金でつながっていると口では言っていても、「ホントの家族」じゃないと分かっていても、欺瞞や虚飾に塗れていても、生(性)を実感できる瞬間が確かにあったから、子供(息子・娘)は最後にあんな表情をしたんじゃないだろうか。幼少期の幸福はなんとしても確保しないといけないなあ。
【詳細】
<あらすじ>
<印象>
- 冒頭の少年いや買わんのかーいで既に引き込まれる。少年のプレルーティンパフォーマンスが印象的。一人が注意を惹いてもう一人が万引きする、防犯システムをかいくぐって釣竿を盗る、などのテクニックが本職のように上手い。働かざる者食うべからず(働く=盗む)。
- 雑然・猥雑な家の中。実にありそうな部屋。金持ちほど部屋がすっきりしていくんだよね。茉優元実家との比較でその家格差が如実にわかる。大学生の宅飲み感ともいえる。私は某部活のクラブハウスを思い出した。
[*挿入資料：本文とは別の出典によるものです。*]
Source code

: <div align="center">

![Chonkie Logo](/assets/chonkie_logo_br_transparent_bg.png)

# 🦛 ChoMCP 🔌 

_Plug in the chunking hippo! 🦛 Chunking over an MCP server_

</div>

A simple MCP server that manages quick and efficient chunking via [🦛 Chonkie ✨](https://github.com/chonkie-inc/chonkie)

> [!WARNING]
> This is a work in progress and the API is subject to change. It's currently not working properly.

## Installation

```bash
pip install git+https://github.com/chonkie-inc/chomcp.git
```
- 基本的に登場人物の服がダボダボで、ボンビー臭さがまさに匂い立つようにうまく表現されている。デカいリュックやいちいちショボい小物がリアル(でも、よそ行きの一張羅もちゃんとある)。そんな中にあって、ババは古い人らしくミカンの食べ方や食事の作法など精神的なポリシーがある模様。ただしパチンカスはNG。
- ハンカチを敷かれたりベルトせずにうろうろしたりと小汚いリリフラ。
- 松岡茉優えっちポイント①おピンクなバイト膝枕②海。
- 押し入れが少年の秘密基地になっていたり、工場での拾い物をおもちゃにしていたり、これがまたリアルなんだなあ。監督、子ども見つけてくるのがうまい。
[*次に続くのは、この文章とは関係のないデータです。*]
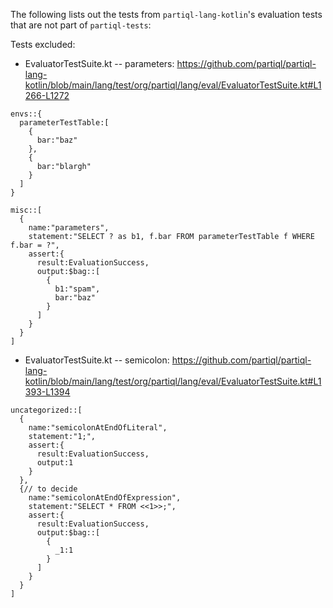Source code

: The following lists out the tests from `partiql-lang-kotlin`'s evaluation tests that are not part of `partiql-tests`:

Tests excluded:
- EvaluatorTestSuite.kt -- parameters: https://github.com/partiql/partiql-lang-kotlin/blob/main/lang/test/org/partiql/lang/eval/EvaluatorTestSuite.kt#L1266-L1272
```ion
envs::{
  parameterTestTable:[
    {
      bar:"baz"
    },
    {
      bar:"blargh"
    }
  ]
}

misc::[
  {
    name:"parameters",
    statement:"SELECT ? as b1, f.bar FROM parameterTestTable f WHERE f.bar = ?",
    assert:{
      result:EvaluationSuccess,
      output:$bag::[
        {
          b1:"spam",
          bar:"baz"
        }
      ]
    }
  }
]
```
- EvaluatorTestSuite.kt -- semicolon: https://github.com/partiql/partiql-lang-kotlin/blob/main/lang/test/org/partiql/lang/eval/EvaluatorTestSuite.kt#L1393-L1394
```ion
uncategorized::[  
  {
    name:"semicolonAtEndOfLiteral",
    statement:"1;",
    assert:{
      result:EvaluationSuccess,
      output:1
    }
  },
  {// to decide
    name:"semicolonAtEndOfExpression",
    statement:"SELECT * FROM <<1>>;",
    assert:{
      result:EvaluationSuccess,
      output:$bag::[
        {
          _1:1
        }
      ]
    }
  }
]
```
- 丸顔ママの安藤サクラの存在感。中年情事のあとしたたるそうめんの滴。家庭内の性(夫婦、姉弟)も作品世界に紛れ込ませる。そして貧しい中にも花火や海水浴などの娯楽はある。
- この一家、収入がまったくないわけではなくババの年金詐欺に寄生していたり、正社員と非正規社員の差・収入と文化・教育格差が描かれていたりとなかなかリアル。
- ババの死で改めて思い知らされる共同体のもろさと本性。「金でつながってんだよ」。人(特定の)のものでなければOK、の前提を崩す車上荒らしに手を染めるオトン。妹をかばって少年が飛び降りしたことで身バレの窮地に立つ家族。夜逃げするも捕まり、やがて明らかになる万引き家族の内幕。サスペンス要素あり。
- 少年を見捨てて夜逃げしようとしたり、ババを埋めたり、ゆるくもろい実利的な共同体ではあったかもしれない。しかしそこにもひとときの「家族」はあったかも。社会のあぶれ者を捨てるのではなく拾う、というオカンの歪んだ思想がこの家族を生み出した。
- 捜査員が言ってた「ホントの家族」とは何なのか。せっかく「ホント」の家に帰って来たのに、ラストで少年の顔に寂寥が浮んでいたのはなぜか。